* **Material supplied**
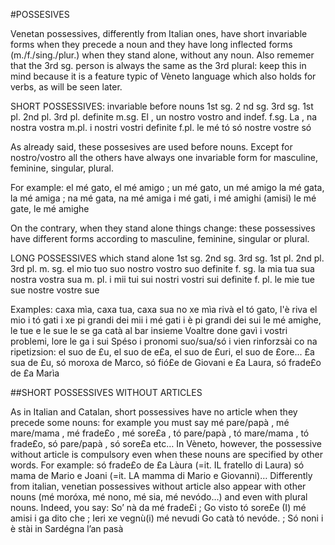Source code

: #POSSESIVES

Venetan possessives, differently from Italian ones, have short invariable forms when they
precede a noun and they have long inflected forms (m./f./sing./plur.) when they stand alone,
without any noun. Also rememer that the 3rd sg. person is always the same as the 3rd plural:
keep this in mind because it is a feature typic of Vèneto language which also holds for verbs,
as will be seen later.

SHORT POSSESSIVES: invariable before nouns
1st sg. 2 nd sg. 3rd sg. 1st pl. 2nd pl. 3rd pl.
definite m.sg. El , un nostro vostro
and indef. f.sg. La , na nostra vostra
m.pl. i nostri vostri
definite
f.pl. le
mé tó só
nostre vostre
só

As already said, these possesives are used before nouns. Except for nostro/vostro all the
others have always one invariable form for masculine, feminine, singular, plural.

For example:
el mé gato, el mé amigo ; un mé gato, un mé amigo
la mé gata, la mé amiga ; na mé gata, na mé amiga
i mé gati, i mé amighi (amisi)
le mé gate, le mé amighe

On the contrary, when they stand alone things change: these possessives have different forms
according to masculine, feminine, singular or plural.

LONG POSSESSIVES which stand alone
1st sg. 2nd sg. 3rd sg. 1st pl. 2nd pl. 3rd pl.
m. sg. el mio tuo suo nostro vostro suo definite
f. sg. la mia tua sua nostra vostra sua
m. pl. i mii tui sui nostri vostri sui
definite
f. pl. le mie tue sue nostre vostre sue

Examples:
caxa mìa, caxa tua, caxa sua
no xe mìa rivà el tó gato, l'è riva el mio
i tó gati i xe pi grandi dei mii
i mé gati i è pi grandi dei sui
le mé amighe, le tue e le sue le se ga catà al bar insieme
Voaltre done gavì i vostri problemi, lore le ga i sui
Spéso i pronomi suo/sua/só i vien rinforzsài co na ripetizsion: el suo de £u, el suo de e£a, el
suo de £uri, el suo de £ore... £a sua de £u, só moroxa de Marco, só fió£e de Giovani e £a
Laura, só frade£o de £a Marìa

##SHORT POSSESSIVES WITHOUT ARTICLES

As in Italian and Catalan, short possessives have no article when they precede some nouns: for
example you must say mé pare/papà , mé mare/mama , mé frade£o , mé sore£a , tó
pare/papà , tó mare/mama , tó frade£o, só pare/papà , só sore£a etc…
In Vèneto, however, the possessive without article is compulsory even when these
nouns are specified by other words. For example:
só frade£o de £a Làura (=it. IL fratello di Laura)
só mama de Mario e Joani (=it. LA mamma di Mario e Giovanni)…
Differently from italian, venetian possessives without article also appear with other
nouns (mé moróxa, mé nono, mé sia, mé nevódo…) and even with plural nouns. Indeed,
you say:
So’ nà da mé frade£i ; Go visto tó sore£e
(I) mé amisi i ga dito che ; Ieri xe vegnù(i) mé nevudi
Go catà tó nevóde. ; Só noni i è stài in Sardégna l’an pasà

* **Task prompt**
In the listing above, find the line containing "So’ nà da mé frade£i ; Go visto tó sore£e"; that line and every line after it, through the last, are to be retyped exactly.

* **Response to the exercise**
So’ nà da mé frade£i ; Go visto tó sore£e
(I) mé amisi i ga dito che ; Ieri xe vegnù(i) mé nevudi
Go catà tó nevóde. ; Só noni i è stài in Sardégna l’an pasà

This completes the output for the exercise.